Observation data (J2000 epoch)
- Constellation: Tucana
- Right ascension: 01^{h} 17^{m} 13.2385^{s}.
- Declination: −58° 54′ 35.746″
- Redshift: 0.017552±0.000087
- Heliocentric radial velocity: 5,262±26 km/s
- Distance: 247.2 ± 17.4 Mly (75.78 ± 5.33 Mpc)
- Group or cluster: NGC 434 Group (LGG 19)
- Apparent magnitude (V): 13.56

Characteristics
- Type: SA0^+(rs)
- Apparent size (V): 1.8′ × 1.5′

Other designations
- ESO 113- G 034, AM 0115-591, PGC 4632

= NGC 466 =

Lenticular galaxy in the constellation Tucana

NGC 466 is a lenticular galaxy located about 247 million light-years away from Earth in the constellation Tucana.
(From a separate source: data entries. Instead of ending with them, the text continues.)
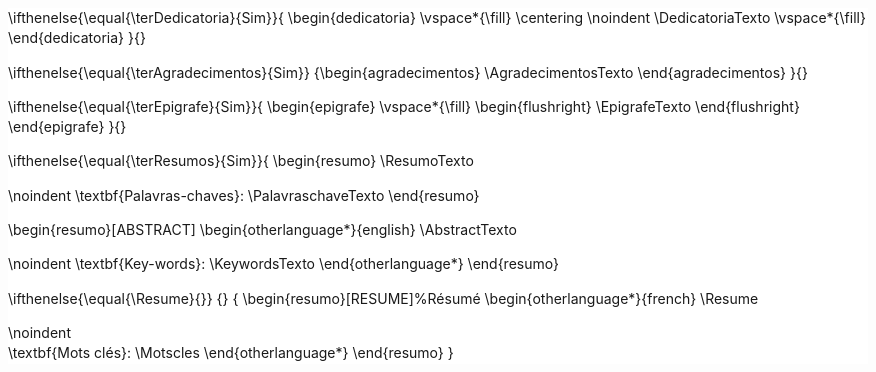 
\ifthenelse{\equal{\terDedicatoria}{Sim}}{
\begin{dedicatoria}
   \vspace*{\fill}
   \centering
   \noindent
   \DedicatoriaTexto
   \vspace*{\fill}
\end{dedicatoria}
}{}


 \ifthenelse{\equal{\terAgradecimentos}{Sim}}
 {\begin{agradecimentos}
    \AgradecimentosTexto
  \end{agradecimentos}
  }{}


\ifthenelse{\equal{\terEpigrafe}{Sim}}{
\begin{epigrafe}
    \vspace*{\fill}
	\begin{flushright}
        \EpigrafeTexto
	\end{flushright}
\end{epigrafe}
}{}


 \ifthenelse{\equal{\terResumos}{Sim}}{
\begin{resumo}
    \ResumoTexto
    

   \noindent 
   \textbf{Palavras-chaves}: \PalavraschaveTexto
\end{resumo}

\begin{resumo}[ABSTRACT]
 \begin{otherlanguage*}{english}
   \AbstractTexto
   
   \noindent 
   \textbf{Key-words}: \KeywordsTexto
 \end{otherlanguage*}
\end{resumo}



\ifthenelse{\equal{\Resume}{}}
{}
{
 \begin{resumo}[RESUME]%Résumé
  \begin{otherlanguage*}{french}
     \Resume
     
   \noindent      
    \textbf{Mots clés}: \Motscles
  \end{otherlanguage*}
 \end{resumo}
} 
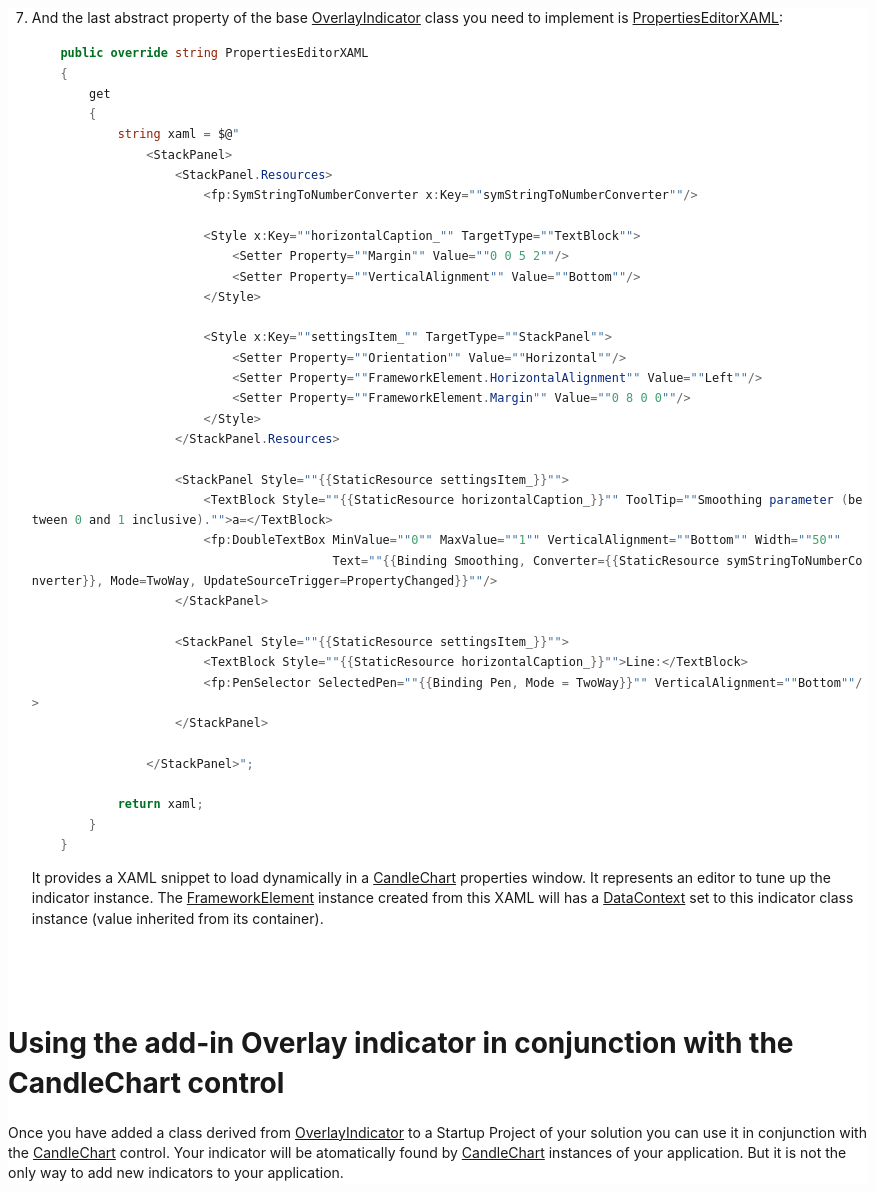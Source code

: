 7. And the last abstract property of the base [OverlayIndicator](https://gellerda.github.io/FancyCandles/api/FancyCandles.Indicators.OverlayIndicator.html) class you need to implement is [PropertiesEditorXAML](https://gellerda.github.io/FancyCandles/api/FancyCandles.Indicators.OverlayIndicator.html#FancyCandles_Indicators_OverlayIndicator_PropertiesEditorXAML):
    ```cs
        public override string PropertiesEditorXAML
        {
            get
            {
                string xaml = $@"
                    <StackPanel>
                        <StackPanel.Resources>
                            <fp:SymStringToNumberConverter x:Key=""symStringToNumberConverter""/>

                            <Style x:Key=""horizontalCaption_"" TargetType=""TextBlock"">
                                <Setter Property=""Margin"" Value=""0 0 5 2""/>
                                <Setter Property=""VerticalAlignment"" Value=""Bottom""/>
                            </Style>

                            <Style x:Key=""settingsItem_"" TargetType=""StackPanel"">
                                <Setter Property=""Orientation"" Value=""Horizontal""/>
                                <Setter Property=""FrameworkElement.HorizontalAlignment"" Value=""Left""/>
                                <Setter Property=""FrameworkElement.Margin"" Value=""0 8 0 0""/>
                            </Style>
                        </StackPanel.Resources>

                        <StackPanel Style=""{{StaticResource settingsItem_}}"">
                            <TextBlock Style=""{{StaticResource horizontalCaption_}}"" ToolTip=""Smoothing parameter (between 0 and 1 inclusive)."">a=</TextBlock>
                            <fp:DoubleTextBox MinValue=""0"" MaxValue=""1"" VerticalAlignment=""Bottom"" Width=""50""
                                              Text=""{{Binding Smoothing, Converter={{StaticResource symStringToNumberConverter}}, Mode=TwoWay, UpdateSourceTrigger=PropertyChanged}}""/>
                        </StackPanel>

                        <StackPanel Style=""{{StaticResource settingsItem_}}"">
                            <TextBlock Style=""{{StaticResource horizontalCaption_}}"">Line:</TextBlock>
                            <fp:PenSelector SelectedPen=""{{Binding Pen, Mode = TwoWay}}"" VerticalAlignment=""Bottom""/>
                        </StackPanel>

                    </StackPanel>";

                return xaml;
            }
        }
    ```
    It provides a XAML snippet to load dynamically in a [CandleChart](https://gellerda.github.io/FancyCandles/api/FancyCandles.CandleChart.html) properties window. It represents an editor to tune up the indicator instance. The [FrameworkElement](https://docs.microsoft.com/en-us/dotnet/api/system.windows.frameworkelement?view=netframework-4.7.2) instance created from this XAML will has a [DataContext](https://docs.microsoft.com/en-us/dotnet/api/system.windows.frameworkelement.datacontext?view=netframework-4.7.2) set to this indicator class instance (value inherited from its container).
    
    <br/><br/>

# Using the add-in Overlay indicator in conjunction with the CandleChart control
Once you have added a class derived from [OverlayIndicator](https://gellerda.github.io/FancyCandles/api/FancyCandles.Indicators.OverlayIndicator.html) to a Startup Project of your solution you can use it in conjunction with the [CandleChart](https://gellerda.github.io/FancyCandles/api/FancyCandles.CandleChart.html) control. Your indicator will be atomatically found by [CandleChart](https://gellerda.github.io/FancyCandles/api/FancyCandles.CandleChart.html) instances of your application. But it is not the only way to add new indicators to your application.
NGC 466 was discovered by astronomer John Herschel on October 3, 1836.

==NGC 434 group==
NGC 466 is a member of the NGC 434 galaxy group (also known as LGG 19). This group includes at least 10 galaxies, including NGC 434, NGC 434A, NGC 440, NGC 484, IC 1649, and four from the ESO catalogue.

==Supernova==
One supernova has been observed in NGC 466: SN 2025rib (Type Ia-91bg-like, mag. 18.186) was discovered by ATLAS on 16 July 2025.